With all the aesthetic charm of the Bulldog, and as much energy as a Labrador, the Boxer is a popular dog breed to own. As playful as he is protective, this exuberant breed is called the “Boxer” because of their tendency to stand on their hind legs and paw with their front legs, in motions similar to those you’d see in a boxing ring. Find out more facts about these endearing dogs, and why they’ve come to be regarded as beloved family pets and affectionate companions.
These dogs originally hail from Germany during the late 1800’s, where they were bred for bull baiting. In the United States, Boxers were officially recognized by the American Kennel Club (AKC) in 1904, and were classified as a “working dog” breed, while in the United Kingdom, Boxers are in the “guardian dog” classification.
The dogs were used as military messenger dogs and guard dogs during World War I. The love of Boxers increased in America when US soldiers fighting in Europe brought home the dogs they’d gained an appreciation for during their wartime experiences.
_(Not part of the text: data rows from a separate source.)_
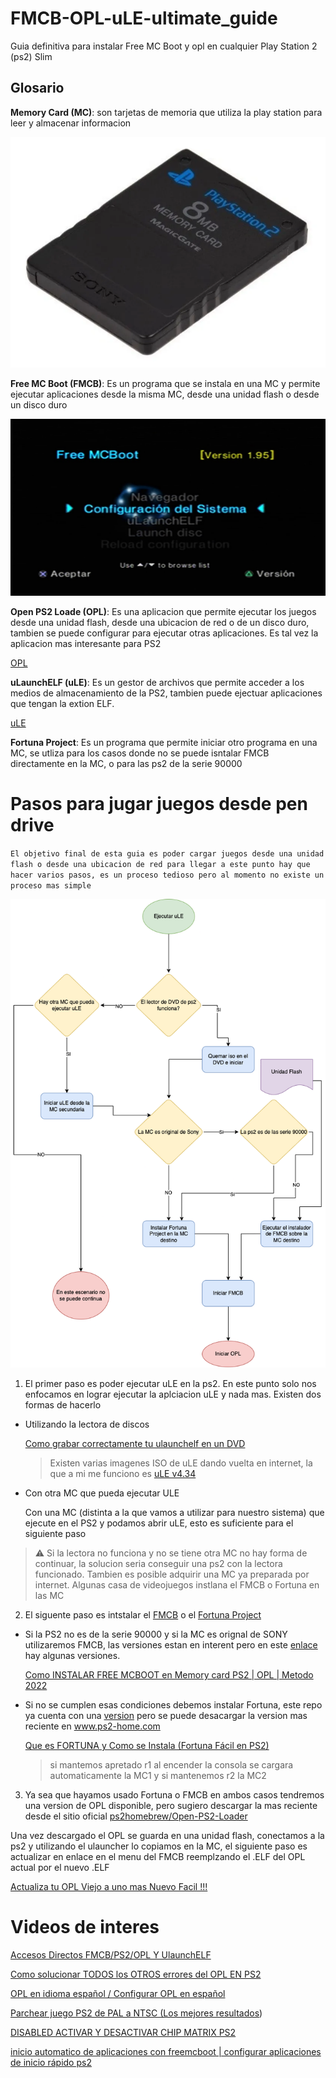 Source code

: # FMCB-OPL-uLE-ultimate_guide
Guia definitiva para instalar Free MC Boot y opl en cualquier Play Station 2 (ps2) Slim

## Glosario
**Memory Card (MC)**: son tarjetas de memoria que utiliza la play station para leer y almacenar informacion

![PS2 Memory Card](mc.webp)

**Free MC Boot (FMCB)**: Es un programa que se instala en una MC y permite ejecutar aplicaciones desde la misma MC, desde una unidad flash o desde un disco duro

![FMCB](FMCB.jpeg)

**Open PS2 Loade (OPL)**: Es una aplicacion que permite ejecutar los juegos desde una unidad flash, desde una ubicacion de red o de un disco duro, tambien se puede configurar para ejecutar otras aplicaciones. Es tal vez la aplicacion mas interesante para PS2

[OPL](OPLimg.png)

**uLaunchELF (uLE)**: Es un gestor de archivos que permite acceder a los medios de almacenamiento de la PS2, tambien puede ejectuar aplicaciones que tengan la extion ELF.

[uLE](ulaunchelf.jpg)

**Fortuna Project**: Es un programa que permite iniciar otro programa en una MC, se utliza para los casos donde no se puede isntalar FMCB directamente en la MC, o para las ps2 de la serie 90000

# Pasos para jugar juegos desde pen drive

`El objetivo final de esta guia es poder cargar juegos desde una unidad flash o desde una ubicacion de red para llegar a este punto hay que hacer varios pasos, es un proceso tedioso pero al momento no existe un proceso mas simple`

![Diagrama de flujo](opl.png)

1. El primer paso es poder ejecutar uLE en la ps2. En este punto solo nos enfocamos en lograr ejecutar la aplciacion uLE y nada mas. Existen dos formas de hacerlo

  - Utilizando la lectora de discos

    [Como grabar correctamente tu ulaunchelf en un DVD](https://www.youtube.com/watch?v=KM-8LjbqeGg)

    > Existen varias imagenes ISO de uLE dando vuelta en internet, la que a mi me funciono es [uLE v4.34](https://mega.nz/file/3V02gbJD#jUDnwuTwZFGrLIFaJZwXjZAe2Je6Nl7638QFtVUL5Gk)

  - Con otra MC que pueda ejecutar ULE

    Con una MC (distinta a la que vamos a utilizar para nuestro sistema) que ejecute en el PS2 y podamos abrir uLE, esto es suficiente para el siguiente paso

> :warning: Si la lectora no funciona y no se tiene otra MC no hay forma de continuar, la solucion seria conseguir una ps2 con la lectora funcionado. Tambien es posible adquirir una MC ya preparada por internet. Algunas casa de videojuegos instlana el FMCB o Fortuna en las MC

2. El siguente paso es intstalar el [FMCB](https://www.ps2-home.com/forum/viewtopic.php?t=1248) o el [Fortuna Project](https://www.ps2-home.com/forum/viewtopic.php?t=8542)

  - Si la PS2 no es de la serie 90000 y si la MC es orignal de SONY utilizaremos FMCB, las versiones estan en interent pero en este [enlace](Free%20MCBoot) hay algunas versiones.
      
      [Como INSTALAR FREE MCBOOT en Memory card PS2 | OPL | Metodo 2022](https://www.youtube.com/watch?v=-y1YJPI3aLo)

  - Si no se cumplen esas condiciones debemos instalar Fortuna, este repo ya cuenta con una [version](FunTuna-R2.psu) pero se puede desacargar la version mas reciente en www.ps2-home.com

      [Que es FORTUNA y Como se Instala (Fortuna Fácil en PS2)](https://www.youtube.com/watch?v=EAzWAHUot1U)
      
      > si mantemos apretado r1 al encender la consola se cargara automaticamente la MC1 y si mantenemos r2 la MC2
 
 3. Ya sea que hayamos usado Fortuna o FMCB en ambos casos tendremos una version de OPL disponible, pero sugiero descargar la mas reciente desde el sitio oficial [ps2homebrew/Open-PS2-Loader](https://github.com/ps2homebrew/Open-PS2-Loader/releases/)

  Una vez descargado el OPL se guarda en una unidad flash, conectamos a la ps2 y utilizando el ulauncher lo copiamos en la MC, el siguiente paso es actualizar en enlace en el menu del FMCB reemplzando el .ELF del OPL actual por el nuevo .ELF 

   [Actualiza tu OPL Viejo a uno mas Nuevo Facil !!!](https://www.youtube.com/watch?v=aRggRYbqVvc)
   
# Videos de interes

[Accesos Directos FMCB/PS2/OPL Y UlaunchELF](https://www.youtube.com/watch?v=lwpjgyrUCnk)

[Como solucionar TODOS los OTROS errores del OPL EN PS2](https://www.youtube.com/watch?v=mfQnWI0jv3Y)

[OPL en idioma español / Configurar OPL en español](https://www.youtube.com/watch?v=E5sywpPcVPc)

[Parchear juego PS2 de PAL a NTSC (Los mejores resultados](https://www.youtube.com/watch?v=a2Kg8nIaPpQ))

[DISABLED ACTIVAR Y DESACTIVAR CHIP MATRIX PS2](https://www.youtube.com/watch?v=ADrf8pVXJI8)

[inicio automatico de aplicaciones con freemcboot | configurar aplicaciones de inicio rápido ps2](https://www.youtube.com/watch?v=kWTQZD1puh8)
Currently the Boxer ranks in the top ten most popular dog breeds in America, according to the AKC.
Boxers are medium in build. Male Boxers can weigh up to 80 lbs., while females can be as low as 50 lbs. Though their muscular limbs resemble those of a leaner and longer Bulldog, this strong breed does require plenty of exercise. They love running, playing fetch, joining in on sports, and have impressive stamina for short-snouted canines.
The most common look of Boxers is a ruddy-brown color with white markings on the chest and belly, and a black muzzle. However, Boxers can be brown and black brindled, fawn, and they may or may not have white flashes and dark masks.
Their coats are short and flat, making them a great dog to keep in warm climates, though they can get cold in the winter if left outside for too long. Like many brachycephalic dog breeds, the Boxer is known for snoring when asleep, snorting and sneezing while awake, and drooling often because of their sagging lips.
Most Boxers have ears that hang down, and docked tails. The practice of docking tails and cropping ears is becoming less common, as more people wisely prefer their dogs to be natural and unaltered.
Boxers are very affectionate dogs that become exceedingly attached to their humans. When they are socialized well as puppies, the Boxer is very comfortable around children and the elderly. They are known for cuddling with their owners, or greeting them with a sloppy wet kiss when they come home.
This breed is an easy pet to keep, as they bark seldom, and do not have strong tendencies toward digging. They do however need to be exercised at least 40-60 minutes daily to keep them mentally and physically stimulated.
The Boxer is as winsome and energetic as a puppy for a fair portion of his life, simply because the dogs are not considered to reach full maturation and adulthood until they are 3 years old. So a 2.5-year-old Boxer might well be considered a puppy!
Boxers live usually between 8-10 years, and will prove a protective pet and loving companion to their families as long as they live.